** What is being asked **
Only the lines that hold "Jamal" should be in the answer, each copied from the data below.

(Stored items from a collection)
+++++

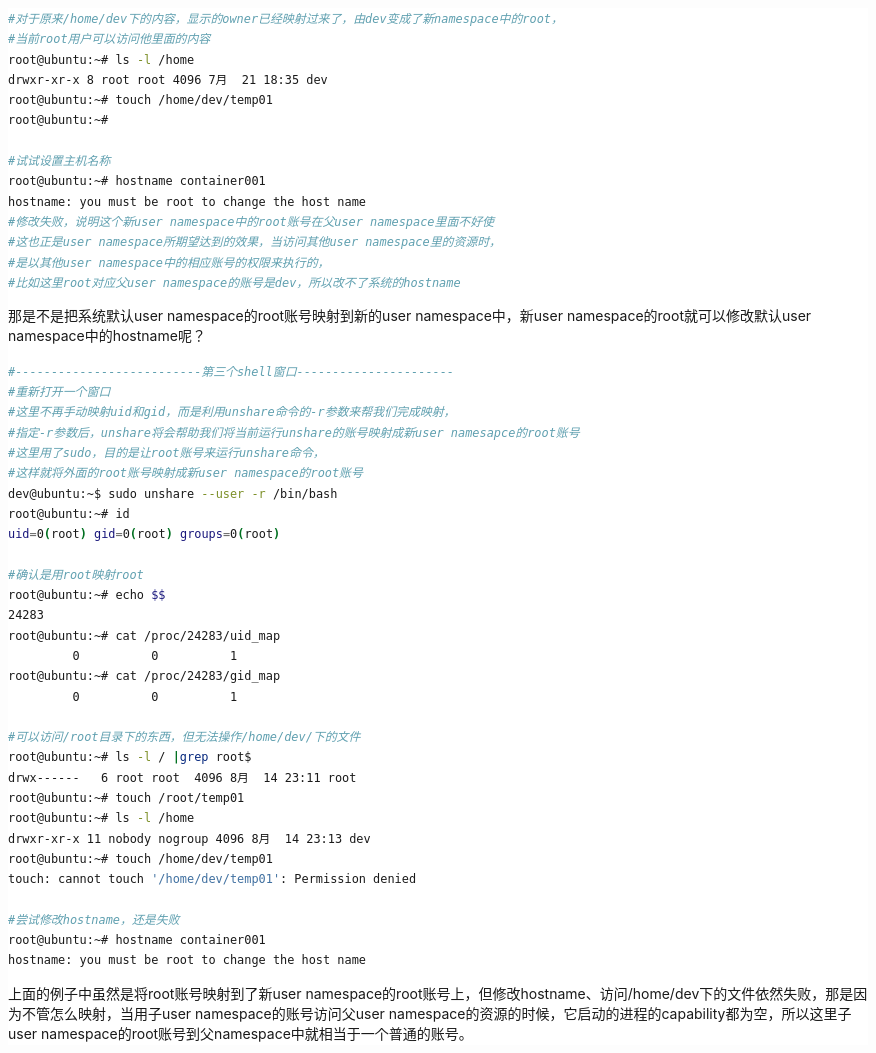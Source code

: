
 ```bash
#对于原来/home/dev下的内容，显示的owner已经映射过来了，由dev变成了新namespace中的root，
#当前root用户可以访问他里面的内容
root@ubuntu:~# ls -l /home
drwxr-xr-x 8 root root 4096 7月  21 18:35 dev
root@ubuntu:~# touch /home/dev/temp01
root@ubuntu:~#

#试试设置主机名称
root@ubuntu:~# hostname container001
hostname: you must be root to change the host name
#修改失败，说明这个新user namespace中的root账号在父user namespace里面不好使
#这也正是user namespace所期望达到的效果，当访问其他user namespace里的资源时，
#是以其他user namespace中的相应账号的权限来执行的，
#比如这里root对应父user namespace的账号是dev，所以改不了系统的hostname
```

那是不是把系统默认user namespace的root账号映射到新的user namespace中，新user namespace的root就可以修改默认user namespace中的hostname呢？
```bash
#--------------------------第三个shell窗口----------------------
#重新打开一个窗口
#这里不再手动映射uid和gid，而是利用unshare命令的-r参数来帮我们完成映射，
#指定-r参数后，unshare将会帮助我们将当前运行unshare的账号映射成新user namesapce的root账号
#这里用了sudo，目的是让root账号来运行unshare命令，
#这样就将外面的root账号映射成新user namespace的root账号
dev@ubuntu:~$ sudo unshare --user -r /bin/bash
root@ubuntu:~# id
uid=0(root) gid=0(root) groups=0(root)

#确认是用root映射root
root@ubuntu:~# echo $$
24283
root@ubuntu:~# cat /proc/24283/uid_map
         0          0          1
root@ubuntu:~# cat /proc/24283/gid_map
         0          0          1

#可以访问/root目录下的东西，但无法操作/home/dev/下的文件
root@ubuntu:~# ls -l / |grep root$
drwx------   6 root root  4096 8月  14 23:11 root
root@ubuntu:~# touch /root/temp01
root@ubuntu:~# ls -l /home
drwxr-xr-x 11 nobody nogroup 4096 8月  14 23:13 dev
root@ubuntu:~# touch /home/dev/temp01
touch: cannot touch '/home/dev/temp01': Permission denied

#尝试修改hostname，还是失败
root@ubuntu:~# hostname container001
hostname: you must be root to change the host name
```

上面的例子中虽然是将root账号映射到了新user namespace的root账号上，但修改hostname、访问/home/dev下的文件依然失败，那是因为不管怎么映射，当用子user namespace的账号访问父user namespace的资源的时候，它启动的进程的capability都为空，所以这里子user namespace的root账号到父namespace中就相当于一个普通的账号。

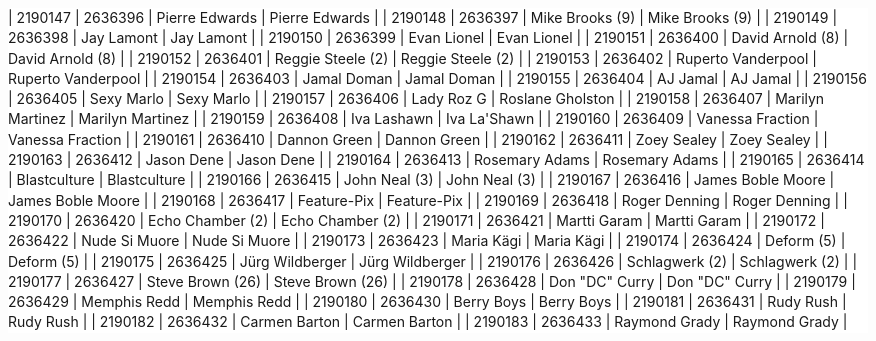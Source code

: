| 2190147 | 2636396 | Pierre Edwards | Pierre Edwards |
| 2190148 | 2636397 | Mike Brooks (9) | Mike Brooks (9) |
| 2190149 | 2636398 | Jay Lamont | Jay Lamont |
| 2190150 | 2636399 | Evan Lionel | Evan Lionel |
| 2190151 | 2636400 | David Arnold (8) | David Arnold (8) |
| 2190152 | 2636401 | Reggie Steele (2) | Reggie Steele (2) |
| 2190153 | 2636402 | Ruperto Vanderpool | Ruperto Vanderpool |
| 2190154 | 2636403 | Jamal Doman | Jamal Doman |
| 2190155 | 2636404 | AJ Jamal | AJ Jamal |
| 2190156 | 2636405 | Sexy Marlo | Sexy Marlo |
| 2190157 | 2636406 | Lady Roz G | Roslane Gholston |
| 2190158 | 2636407 | Marilyn Martinez | Marilyn Martinez |
| 2190159 | 2636408 | Iva Lashawn | Iva La'Shawn |
| 2190160 | 2636409 | Vanessa Fraction | Vanessa Fraction |
| 2190161 | 2636410 | Dannon Green | Dannon Green |
| 2190162 | 2636411 | Zoey Sealey | Zoey Sealey |
| 2190163 | 2636412 | Jason Dene | Jason Dene |
| 2190164 | 2636413 | Rosemary Adams | Rosemary Adams |
| 2190165 | 2636414 | Blastculture | Blastculture |
| 2190166 | 2636415 | John Neal (3) | John Neal (3) |
| 2190167 | 2636416 | James Boble Moore | James Boble Moore |
| 2190168 | 2636417 | Feature-Pix | Feature-Pix |
| 2190169 | 2636418 | Roger Denning | Roger Denning |
| 2190170 | 2636420 | Echo Chamber (2) | Echo Chamber (2) |
| 2190171 | 2636421 | Martti Garam | Martti Garam |
| 2190172 | 2636422 | Nude Si Muore | Nude Si Muore |
| 2190173 | 2636423 | Maria Kägi | Maria Kägi |
| 2190174 | 2636424 | Deform (5) | Deform (5) |
| 2190175 | 2636425 | Jürg Wildberger | Jürg Wildberger |
| 2190176 | 2636426 | Schlagwerk (2) | Schlagwerk (2) |
| 2190177 | 2636427 | Steve Brown (26) | Steve Brown (26) |
| 2190178 | 2636428 | Don "DC" Curry | Don "DC" Curry |
| 2190179 | 2636429 | Memphis Redd | Memphis Redd |
| 2190180 | 2636430 | Berry Boys | Berry Boys |
| 2190181 | 2636431 | Rudy Rush | Rudy Rush |
| 2190182 | 2636432 | Carmen Barton | Carmen Barton |
| 2190183 | 2636433 | Raymond Grady | Raymond Grady |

+++++

** Answer box **
| 2190154 | 2636403 | Jamal Doman | Jamal Doman |
| 2190155 | 2636404 | AJ Jamal | AJ Jamal |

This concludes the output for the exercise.